Study material -
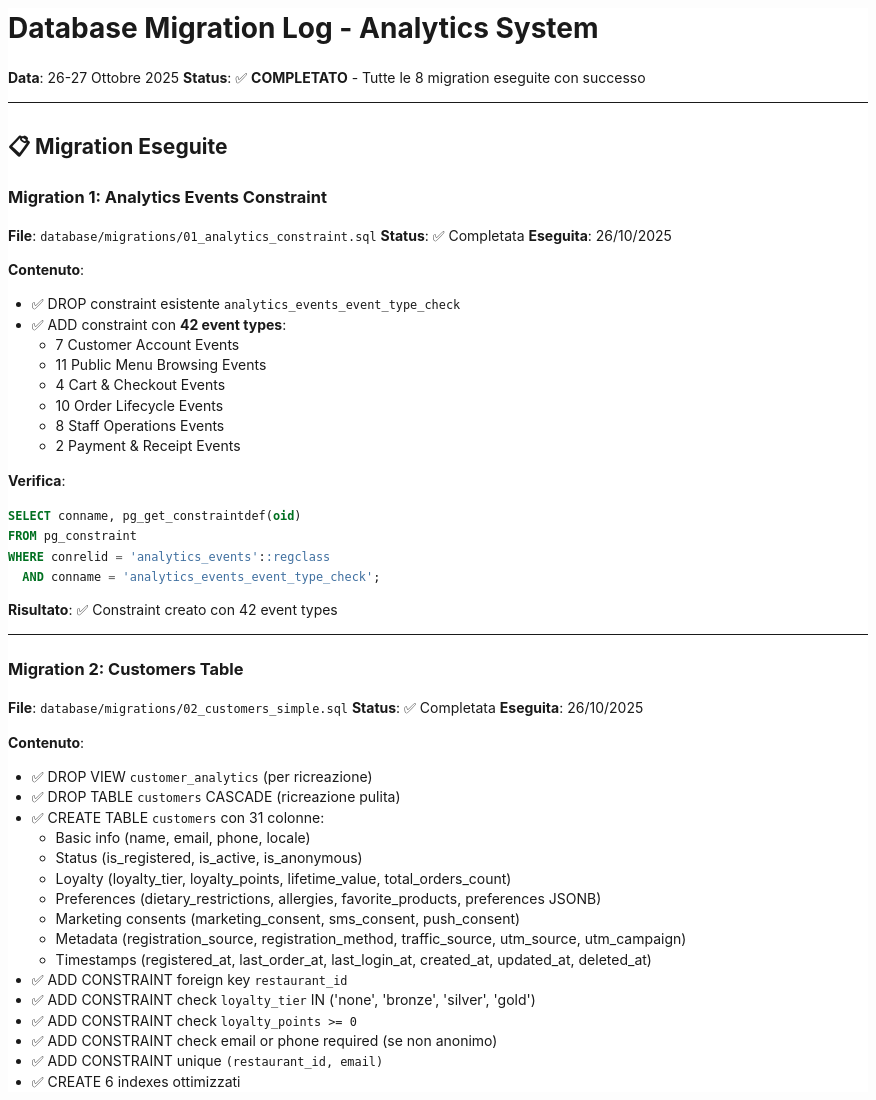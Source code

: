 # Database Migration Log - Analytics System

**Data**: 26-27 Ottobre 2025
**Status**: ✅ **COMPLETATO** - Tutte le 8 migration eseguite con successo

---

## 📋 Migration Eseguite

### Migration 1: Analytics Events Constraint
**File**: `database/migrations/01_analytics_constraint.sql`
**Status**: ✅ Completata
**Eseguita**: 26/10/2025

**Contenuto**:
- ✅ DROP constraint esistente `analytics_events_event_type_check`
- ✅ ADD constraint con **42 event types**:
  - 7 Customer Account Events
  - 11 Public Menu Browsing Events
  - 4 Cart & Checkout Events
  - 10 Order Lifecycle Events
  - 8 Staff Operations Events
  - 2 Payment & Receipt Events

**Verifica**:
```sql
SELECT conname, pg_get_constraintdef(oid)
FROM pg_constraint
WHERE conrelid = 'analytics_events'::regclass
  AND conname = 'analytics_events_event_type_check';
```

**Risultato**: ✅ Constraint creato con 42 event types

---

### Migration 2: Customers Table
**File**: `database/migrations/02_customers_simple.sql`
**Status**: ✅ Completata
**Eseguita**: 26/10/2025

**Contenuto**:
- ✅ DROP VIEW `customer_analytics` (per ricreazione)
- ✅ DROP TABLE `customers` CASCADE (ricreazione pulita)
- ✅ CREATE TABLE `customers` con 31 colonne:
  - Basic info (name, email, phone, locale)
  - Status (is_registered, is_active, is_anonymous)
  - Loyalty (loyalty_tier, loyalty_points, lifetime_value, total_orders_count)
  - Preferences (dietary_restrictions, allergies, favorite_products, preferences JSONB)
  - Marketing consents (marketing_consent, sms_consent, push_consent)
  - Metadata (registration_source, registration_method, traffic_source, utm_source, utm_campaign)
  - Timestamps (registered_at, last_order_at, last_login_at, created_at, updated_at, deleted_at)
- ✅ ADD CONSTRAINT foreign key `restaurant_id`
- ✅ ADD CONSTRAINT check `loyalty_tier` IN ('none', 'bronze', 'silver', 'gold')
- ✅ ADD CONSTRAINT check `loyalty_points >= 0`
- ✅ ADD CONSTRAINT check email or phone required (se non anonimo)
- ✅ ADD CONSTRAINT unique `(restaurant_id, email)`
- ✅ CREATE 6 indexes ottimizzati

Your assignment -
Please print the records above word for word, leaving every image out.

Response -
Source code

: # Database Migration Log - Analytics System

**Data**: 26-27 Ottobre 2025
**Status**: ✅ **COMPLETATO** - Tutte le 8 migration eseguite con successo

---

## 📋 Migration Eseguite

### Migration 1: Analytics Events Constraint
**File**: `database/migrations/01_analytics_constraint.sql`
**Status**: ✅ Completata
**Eseguita**: 26/10/2025

**Contenuto**:
- ✅ DROP constraint esistente `analytics_events_event_type_check`
- ✅ ADD constraint con **42 event types**:
  - 7 Customer Account Events
  - 11 Public Menu Browsing Events
  - 4 Cart & Checkout Events
  - 10 Order Lifecycle Events
  - 8 Staff Operations Events
  - 2 Payment & Receipt Events

**Verifica**:
```sql
SELECT conname, pg_get_constraintdef(oid)
FROM pg_constraint
WHERE conrelid = 'analytics_events'::regclass
  AND conname = 'analytics_events_event_type_check';
```

**Risultato**: ✅ Constraint creato con 42 event types

---

### Migration 2: Customers Table
**File**: `database/migrations/02_customers_simple.sql`
**Status**: ✅ Completata
**Eseguita**: 26/10/2025

**Contenuto**:
- ✅ DROP VIEW `customer_analytics` (per ricreazione)
- ✅ DROP TABLE `customers` CASCADE (ricreazione pulita)
- ✅ CREATE TABLE `customers` con 31 colonne:
  - Basic info (name, email, phone, locale)
  - Status (is_registered, is_active, is_anonymous)
  - Loyalty (loyalty_tier, loyalty_points, lifetime_value, total_orders_count)
  - Preferences (dietary_restrictions, allergies, favorite_products, preferences JSONB)
  - Marketing consents (marketing_consent, sms_consent, push_consent)
  - Metadata (registration_source, registration_method, traffic_source, utm_source, utm_campaign)
  - Timestamps (registered_at, last_order_at, last_login_at, created_at, updated_at, deleted_at)
- ✅ ADD CONSTRAINT foreign key `restaurant_id`
- ✅ ADD CONSTRAINT check `loyalty_tier` IN ('none', 'bronze', 'silver', 'gold')
- ✅ ADD CONSTRAINT check `loyalty_points >= 0`
- ✅ ADD CONSTRAINT check email or phone required (se non anonimo)
- ✅ ADD CONSTRAINT unique `(restaurant_id, email)`
- ✅ CREATE 6 indexes ottimizzati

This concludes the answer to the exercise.